Retype all data exactly as given. Pictures should not be retyped.
╔══
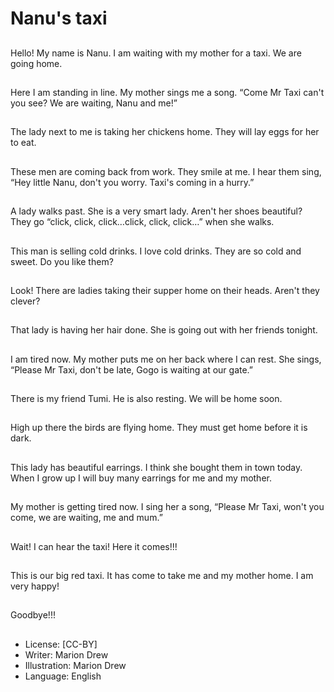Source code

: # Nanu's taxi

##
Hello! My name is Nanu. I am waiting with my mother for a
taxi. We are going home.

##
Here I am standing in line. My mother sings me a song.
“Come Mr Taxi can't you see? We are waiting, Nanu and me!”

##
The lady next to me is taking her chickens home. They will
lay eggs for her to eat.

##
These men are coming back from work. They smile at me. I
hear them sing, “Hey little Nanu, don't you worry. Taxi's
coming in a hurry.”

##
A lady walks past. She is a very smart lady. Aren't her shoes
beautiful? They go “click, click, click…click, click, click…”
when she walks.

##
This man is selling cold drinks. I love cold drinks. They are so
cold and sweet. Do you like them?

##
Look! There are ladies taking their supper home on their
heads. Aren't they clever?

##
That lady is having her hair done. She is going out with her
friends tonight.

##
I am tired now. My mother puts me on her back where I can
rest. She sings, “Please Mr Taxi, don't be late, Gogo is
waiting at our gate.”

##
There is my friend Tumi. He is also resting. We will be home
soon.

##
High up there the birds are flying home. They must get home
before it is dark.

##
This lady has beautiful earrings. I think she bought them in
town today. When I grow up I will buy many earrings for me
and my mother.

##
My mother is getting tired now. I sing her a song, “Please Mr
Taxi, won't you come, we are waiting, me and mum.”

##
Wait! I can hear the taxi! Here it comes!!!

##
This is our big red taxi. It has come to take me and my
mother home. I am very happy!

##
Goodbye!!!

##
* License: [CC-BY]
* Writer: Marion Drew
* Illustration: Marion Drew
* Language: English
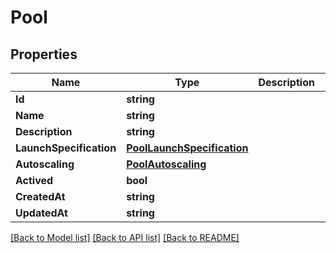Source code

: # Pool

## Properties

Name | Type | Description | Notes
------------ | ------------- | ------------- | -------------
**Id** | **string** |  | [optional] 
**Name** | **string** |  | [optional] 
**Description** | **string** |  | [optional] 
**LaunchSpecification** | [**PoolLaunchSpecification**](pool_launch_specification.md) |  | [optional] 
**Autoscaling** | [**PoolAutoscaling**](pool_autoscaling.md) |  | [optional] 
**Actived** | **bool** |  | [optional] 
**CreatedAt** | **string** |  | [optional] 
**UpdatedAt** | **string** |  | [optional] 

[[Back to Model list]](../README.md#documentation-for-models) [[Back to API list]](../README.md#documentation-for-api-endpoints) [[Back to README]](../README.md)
╚══
> **REPLY TO THE TASK**:
Source code

: # Nanu's taxi

##
Hello! My name is Nanu. I am waiting with my mother for a
taxi. We are going home.

##
Here I am standing in line. My mother sings me a song.
“Come Mr Taxi can't you see? We are waiting, Nanu and me!”

##
The lady next to me is taking her chickens home. They will
lay eggs for her to eat.

##
These men are coming back from work. They smile at me. I
hear them sing, “Hey little Nanu, don't you worry. Taxi's
coming in a hurry.”

##
A lady walks past. She is a very smart lady. Aren't her shoes
beautiful? They go “click, click, click…click, click, click…”
when she walks.

##
This man is selling cold drinks. I love cold drinks. They are so
cold and sweet. Do you like them?

##
Look! There are ladies taking their supper home on their
heads. Aren't they clever?

##
That lady is having her hair done. She is going out with her
friends tonight.

##
I am tired now. My mother puts me on her back where I can
rest. She sings, “Please Mr Taxi, don't be late, Gogo is
waiting at our gate.”

##
There is my friend Tumi. He is also resting. We will be home
soon.

##
High up there the birds are flying home. They must get home
before it is dark.

##
This lady has beautiful earrings. I think she bought them in
town today. When I grow up I will buy many earrings for me
and my mother.

##
My mother is getting tired now. I sing her a song, “Please Mr
Taxi, won't you come, we are waiting, me and mum.”

##
Wait! I can hear the taxi! Here it comes!!!

##
This is our big red taxi. It has come to take me and my
mother home. I am very happy!

##
Goodbye!!!

##
* License: [CC-BY]
* Writer: Marion Drew
* Illustration: Marion Drew
* Language: English
Source code

: # Pool

## Properties

Name | Type | Description | Notes
------------ | ------------- | ------------- | -------------
**Id** | **string** |  | [optional] 
**Name** | **string** |  | [optional] 
**Description** | **string** |  | [optional] 
**LaunchSpecification** | [**PoolLaunchSpecification**](pool_launch_specification.md) |  | [optional] 
**Autoscaling** | [**PoolAutoscaling**](pool_autoscaling.md) |  | [optional] 
**Actived** | **bool** |  | [optional] 
**CreatedAt** | **string** |  | [optional] 
**UpdatedAt** | **string** |  | [optional] 

[[Back to Model list]](../README.md#documentation-for-models) [[Back to API list]](../README.md#documentation-for-api-endpoints) [[Back to README]](../README.md)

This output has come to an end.